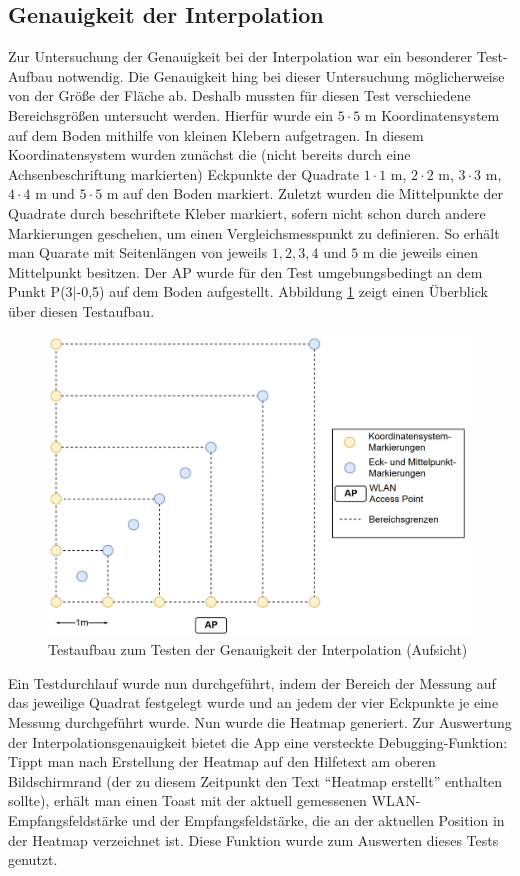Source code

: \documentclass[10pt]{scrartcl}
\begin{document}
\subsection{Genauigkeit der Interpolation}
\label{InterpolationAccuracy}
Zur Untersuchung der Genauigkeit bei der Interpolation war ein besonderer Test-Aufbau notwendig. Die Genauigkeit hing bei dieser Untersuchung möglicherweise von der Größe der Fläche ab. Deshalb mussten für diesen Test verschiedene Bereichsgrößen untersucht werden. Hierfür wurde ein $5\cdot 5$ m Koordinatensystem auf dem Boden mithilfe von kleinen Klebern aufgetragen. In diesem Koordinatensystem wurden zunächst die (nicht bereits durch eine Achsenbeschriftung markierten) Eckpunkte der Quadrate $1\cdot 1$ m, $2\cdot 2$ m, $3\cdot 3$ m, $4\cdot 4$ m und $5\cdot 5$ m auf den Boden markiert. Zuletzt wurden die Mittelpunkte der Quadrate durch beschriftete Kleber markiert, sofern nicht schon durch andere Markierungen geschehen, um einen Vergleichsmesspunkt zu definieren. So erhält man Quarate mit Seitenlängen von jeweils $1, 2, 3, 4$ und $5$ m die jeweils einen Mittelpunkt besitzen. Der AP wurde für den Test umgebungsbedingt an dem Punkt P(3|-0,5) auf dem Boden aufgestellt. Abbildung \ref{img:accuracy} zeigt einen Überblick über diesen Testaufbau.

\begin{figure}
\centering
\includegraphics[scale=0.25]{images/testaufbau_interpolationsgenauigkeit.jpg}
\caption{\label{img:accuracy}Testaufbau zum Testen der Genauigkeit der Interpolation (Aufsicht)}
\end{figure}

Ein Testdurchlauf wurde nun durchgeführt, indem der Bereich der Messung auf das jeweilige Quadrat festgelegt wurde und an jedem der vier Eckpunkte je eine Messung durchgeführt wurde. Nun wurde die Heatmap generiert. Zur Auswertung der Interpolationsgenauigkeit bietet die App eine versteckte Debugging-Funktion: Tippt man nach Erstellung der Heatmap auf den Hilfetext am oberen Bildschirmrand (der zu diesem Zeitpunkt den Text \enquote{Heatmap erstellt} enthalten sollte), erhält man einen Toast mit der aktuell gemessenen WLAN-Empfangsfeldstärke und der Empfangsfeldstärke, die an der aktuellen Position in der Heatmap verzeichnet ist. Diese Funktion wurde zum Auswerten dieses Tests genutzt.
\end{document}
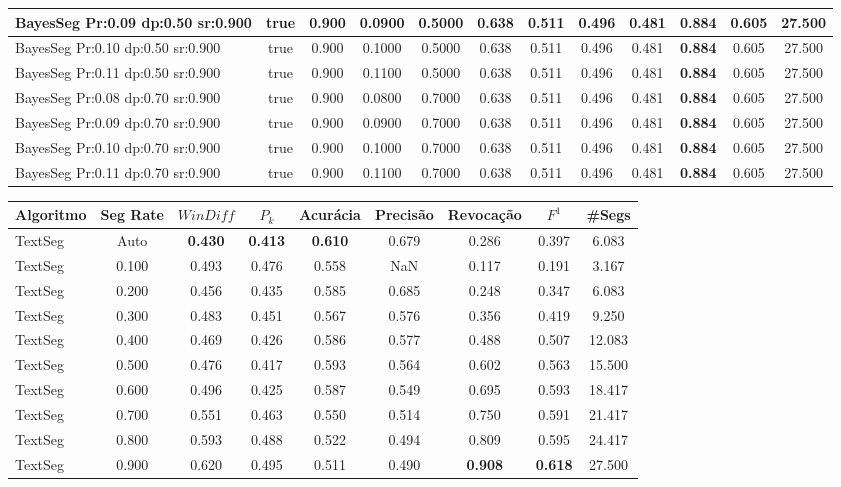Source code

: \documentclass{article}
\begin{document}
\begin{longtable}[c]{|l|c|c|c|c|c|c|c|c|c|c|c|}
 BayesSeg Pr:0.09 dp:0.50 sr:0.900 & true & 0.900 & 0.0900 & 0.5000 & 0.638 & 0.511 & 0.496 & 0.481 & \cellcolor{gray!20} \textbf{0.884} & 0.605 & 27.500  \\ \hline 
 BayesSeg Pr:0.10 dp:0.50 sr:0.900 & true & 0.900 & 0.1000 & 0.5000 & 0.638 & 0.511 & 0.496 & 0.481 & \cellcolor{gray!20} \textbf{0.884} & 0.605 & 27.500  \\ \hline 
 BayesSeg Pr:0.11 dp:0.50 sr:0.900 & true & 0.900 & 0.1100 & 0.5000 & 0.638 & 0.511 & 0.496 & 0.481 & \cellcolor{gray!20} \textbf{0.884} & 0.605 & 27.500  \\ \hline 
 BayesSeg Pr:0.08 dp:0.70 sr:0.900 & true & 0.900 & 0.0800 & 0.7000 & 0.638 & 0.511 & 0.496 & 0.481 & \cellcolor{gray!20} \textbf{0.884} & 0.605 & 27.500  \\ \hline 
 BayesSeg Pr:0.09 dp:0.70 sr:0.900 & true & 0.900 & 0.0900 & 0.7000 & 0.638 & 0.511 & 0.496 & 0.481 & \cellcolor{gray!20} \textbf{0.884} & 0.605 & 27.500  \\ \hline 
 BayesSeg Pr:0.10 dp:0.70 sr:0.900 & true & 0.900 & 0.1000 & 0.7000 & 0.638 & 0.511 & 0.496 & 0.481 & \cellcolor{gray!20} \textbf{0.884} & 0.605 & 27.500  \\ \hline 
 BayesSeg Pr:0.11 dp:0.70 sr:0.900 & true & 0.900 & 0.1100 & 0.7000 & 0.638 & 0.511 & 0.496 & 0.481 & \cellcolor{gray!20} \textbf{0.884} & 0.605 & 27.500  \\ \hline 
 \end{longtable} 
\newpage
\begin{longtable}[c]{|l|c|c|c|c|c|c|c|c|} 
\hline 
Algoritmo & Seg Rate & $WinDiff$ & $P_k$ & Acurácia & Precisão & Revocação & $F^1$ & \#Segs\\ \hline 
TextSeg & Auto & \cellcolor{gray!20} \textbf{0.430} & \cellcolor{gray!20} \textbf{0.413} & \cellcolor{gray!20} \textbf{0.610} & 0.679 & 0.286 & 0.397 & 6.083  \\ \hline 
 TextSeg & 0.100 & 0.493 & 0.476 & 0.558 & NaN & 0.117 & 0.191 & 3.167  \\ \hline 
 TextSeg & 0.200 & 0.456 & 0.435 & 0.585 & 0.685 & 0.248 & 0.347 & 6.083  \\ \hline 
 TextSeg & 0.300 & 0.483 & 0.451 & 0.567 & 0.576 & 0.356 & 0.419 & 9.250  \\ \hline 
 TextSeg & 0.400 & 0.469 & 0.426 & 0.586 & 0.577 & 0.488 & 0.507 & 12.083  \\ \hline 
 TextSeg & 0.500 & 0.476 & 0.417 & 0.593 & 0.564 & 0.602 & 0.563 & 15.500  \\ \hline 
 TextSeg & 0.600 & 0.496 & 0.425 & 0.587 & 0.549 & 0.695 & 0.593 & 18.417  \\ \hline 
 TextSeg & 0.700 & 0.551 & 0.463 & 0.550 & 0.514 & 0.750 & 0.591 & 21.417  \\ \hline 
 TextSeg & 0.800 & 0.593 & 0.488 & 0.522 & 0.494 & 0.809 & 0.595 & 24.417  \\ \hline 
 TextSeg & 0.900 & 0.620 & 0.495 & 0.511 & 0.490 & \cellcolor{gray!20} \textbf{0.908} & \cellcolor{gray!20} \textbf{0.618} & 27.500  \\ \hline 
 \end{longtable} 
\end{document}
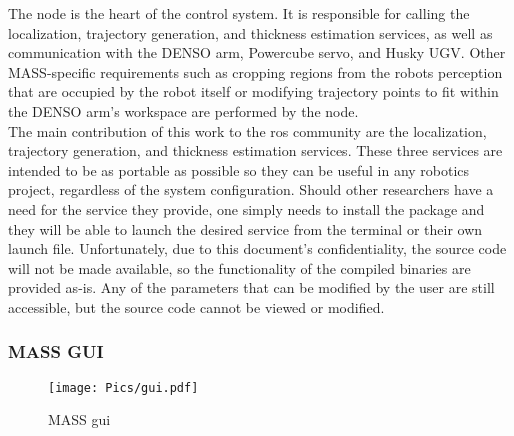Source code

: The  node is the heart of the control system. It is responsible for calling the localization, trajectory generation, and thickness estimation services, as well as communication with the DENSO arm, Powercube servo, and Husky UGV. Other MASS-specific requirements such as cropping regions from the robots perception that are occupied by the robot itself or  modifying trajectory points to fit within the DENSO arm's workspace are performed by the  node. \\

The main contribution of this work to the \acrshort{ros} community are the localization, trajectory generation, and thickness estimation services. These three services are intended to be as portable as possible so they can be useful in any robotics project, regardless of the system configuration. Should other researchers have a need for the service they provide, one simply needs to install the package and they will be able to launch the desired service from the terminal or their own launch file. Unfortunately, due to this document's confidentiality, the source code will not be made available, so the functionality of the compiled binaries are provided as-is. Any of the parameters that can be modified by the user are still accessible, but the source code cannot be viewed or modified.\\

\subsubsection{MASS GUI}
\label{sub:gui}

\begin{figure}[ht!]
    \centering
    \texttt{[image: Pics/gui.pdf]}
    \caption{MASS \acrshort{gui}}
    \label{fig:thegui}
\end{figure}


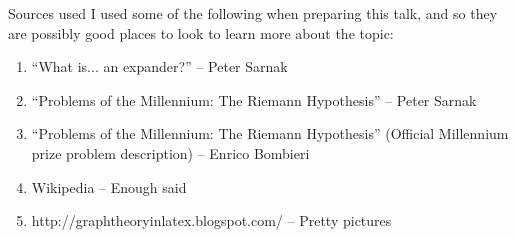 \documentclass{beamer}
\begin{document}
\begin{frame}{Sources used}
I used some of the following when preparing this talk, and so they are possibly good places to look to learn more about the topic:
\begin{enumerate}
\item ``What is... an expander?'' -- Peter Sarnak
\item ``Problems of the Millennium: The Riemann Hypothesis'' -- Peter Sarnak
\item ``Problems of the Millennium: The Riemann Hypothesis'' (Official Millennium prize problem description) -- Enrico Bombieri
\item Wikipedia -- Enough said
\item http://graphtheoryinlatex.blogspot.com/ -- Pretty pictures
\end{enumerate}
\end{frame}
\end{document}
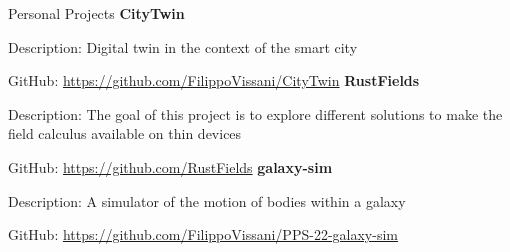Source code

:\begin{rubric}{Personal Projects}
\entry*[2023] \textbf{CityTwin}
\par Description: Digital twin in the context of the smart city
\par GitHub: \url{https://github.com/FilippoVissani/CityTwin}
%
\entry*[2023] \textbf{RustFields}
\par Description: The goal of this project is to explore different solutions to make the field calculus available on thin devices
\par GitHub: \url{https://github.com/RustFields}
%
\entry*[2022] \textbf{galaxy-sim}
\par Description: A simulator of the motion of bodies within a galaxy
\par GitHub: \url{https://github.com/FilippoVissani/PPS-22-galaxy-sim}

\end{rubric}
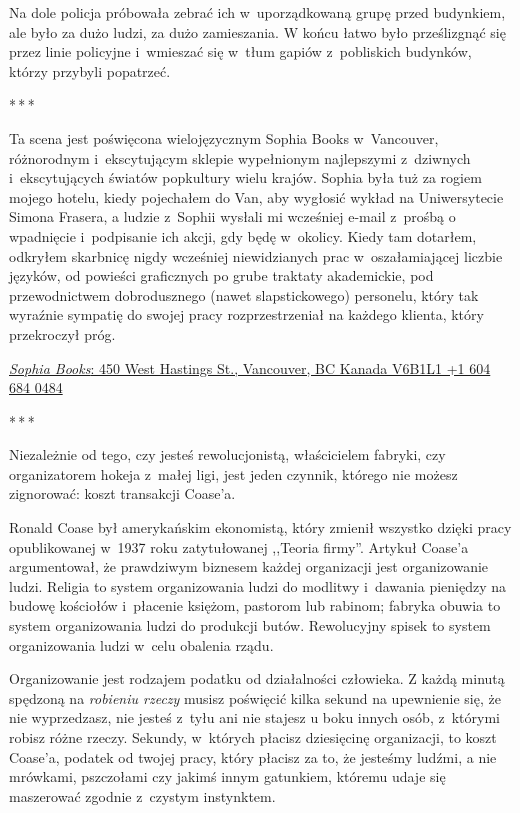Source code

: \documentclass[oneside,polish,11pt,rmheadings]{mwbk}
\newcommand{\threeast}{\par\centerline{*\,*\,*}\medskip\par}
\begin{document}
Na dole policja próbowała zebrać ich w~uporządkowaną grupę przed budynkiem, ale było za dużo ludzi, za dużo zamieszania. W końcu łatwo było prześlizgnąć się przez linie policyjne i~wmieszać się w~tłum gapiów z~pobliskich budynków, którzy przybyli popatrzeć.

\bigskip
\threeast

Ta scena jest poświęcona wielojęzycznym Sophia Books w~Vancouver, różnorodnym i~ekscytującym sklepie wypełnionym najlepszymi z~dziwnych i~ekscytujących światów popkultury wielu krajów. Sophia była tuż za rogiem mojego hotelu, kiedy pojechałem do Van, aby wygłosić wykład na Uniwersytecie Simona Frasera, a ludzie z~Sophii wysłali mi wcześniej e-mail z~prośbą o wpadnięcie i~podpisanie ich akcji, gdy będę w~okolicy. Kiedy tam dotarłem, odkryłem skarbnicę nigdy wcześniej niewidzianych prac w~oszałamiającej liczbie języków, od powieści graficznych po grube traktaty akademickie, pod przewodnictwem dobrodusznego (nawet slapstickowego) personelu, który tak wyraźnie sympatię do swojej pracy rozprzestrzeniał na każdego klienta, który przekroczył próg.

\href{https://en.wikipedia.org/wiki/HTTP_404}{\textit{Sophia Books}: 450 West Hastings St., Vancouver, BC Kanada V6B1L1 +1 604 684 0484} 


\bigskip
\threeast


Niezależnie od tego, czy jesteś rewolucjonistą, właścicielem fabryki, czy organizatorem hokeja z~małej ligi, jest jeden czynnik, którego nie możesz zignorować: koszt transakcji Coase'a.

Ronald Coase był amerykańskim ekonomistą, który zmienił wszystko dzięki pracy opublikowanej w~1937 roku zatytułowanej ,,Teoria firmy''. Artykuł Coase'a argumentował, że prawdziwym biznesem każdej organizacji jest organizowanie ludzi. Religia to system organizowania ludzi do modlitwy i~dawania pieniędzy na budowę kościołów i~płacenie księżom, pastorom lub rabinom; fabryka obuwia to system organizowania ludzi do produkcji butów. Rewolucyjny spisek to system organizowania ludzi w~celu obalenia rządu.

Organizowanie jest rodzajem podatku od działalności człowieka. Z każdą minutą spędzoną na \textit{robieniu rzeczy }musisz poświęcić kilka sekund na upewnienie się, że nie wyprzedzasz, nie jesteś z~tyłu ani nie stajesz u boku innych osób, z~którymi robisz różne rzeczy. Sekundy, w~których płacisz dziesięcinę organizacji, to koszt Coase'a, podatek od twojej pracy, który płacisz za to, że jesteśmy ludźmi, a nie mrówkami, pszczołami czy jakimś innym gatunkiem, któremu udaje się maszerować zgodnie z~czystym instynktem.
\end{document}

━━━━━━

Task details -
With the first line being the one containing "BayesSeg Pr:0.09 dp:0.50" and the last line the one containing "Algoritmo & Seg", transcribe exactly the lines above that fall in that range.

Answer to the problem -
 BayesSeg Pr:0.09 dp:0.50 sr:0.900 & true & 0.900 & 0.0900 & 0.5000 & 0.638 & 0.511 & 0.496 & 0.481 & \cellcolor{gray!20} \textbf{0.884} & 0.605 & 27.500  \\ \hline 
 BayesSeg Pr:0.10 dp:0.50 sr:0.900 & true & 0.900 & 0.1000 & 0.5000 & 0.638 & 0.511 & 0.496 & 0.481 & \cellcolor{gray!20} \textbf{0.884} & 0.605 & 27.500  \\ \hline 
 BayesSeg Pr:0.11 dp:0.50 sr:0.900 & true & 0.900 & 0.1100 & 0.5000 & 0.638 & 0.511 & 0.496 & 0.481 & \cellcolor{gray!20} \textbf{0.884} & 0.605 & 27.500  \\ \hline 
 BayesSeg Pr:0.08 dp:0.70 sr:0.900 & true & 0.900 & 0.0800 & 0.7000 & 0.638 & 0.511 & 0.496 & 0.481 & \cellcolor{gray!20} \textbf{0.884} & 0.605 & 27.500  \\ \hline 
 BayesSeg Pr:0.09 dp:0.70 sr:0.900 & true & 0.900 & 0.0900 & 0.7000 & 0.638 & 0.511 & 0.496 & 0.481 & \cellcolor{gray!20} \textbf{0.884} & 0.605 & 27.500  \\ \hline 
 BayesSeg Pr:0.10 dp:0.70 sr:0.900 & true & 0.900 & 0.1000 & 0.7000 & 0.638 & 0.511 & 0.496 & 0.481 & \cellcolor{gray!20} \textbf{0.884} & 0.605 & 27.500  \\ \hline 
 BayesSeg Pr:0.11 dp:0.70 sr:0.900 & true & 0.900 & 0.1100 & 0.7000 & 0.638 & 0.511 & 0.496 & 0.481 & \cellcolor{gray!20} \textbf{0.884} & 0.605 & 27.500  \\ \hline 
 \end{longtable} 
\newpage
\begin{longtable}[c]{|l|c|c|c|c|c|c|c|c|} 
\hline 
Algoritmo & Seg Rate & $WinDiff$ & $P_k$ & Acurácia & Precisão & Revocação & $F^1$ & \#Segs\\ \hline 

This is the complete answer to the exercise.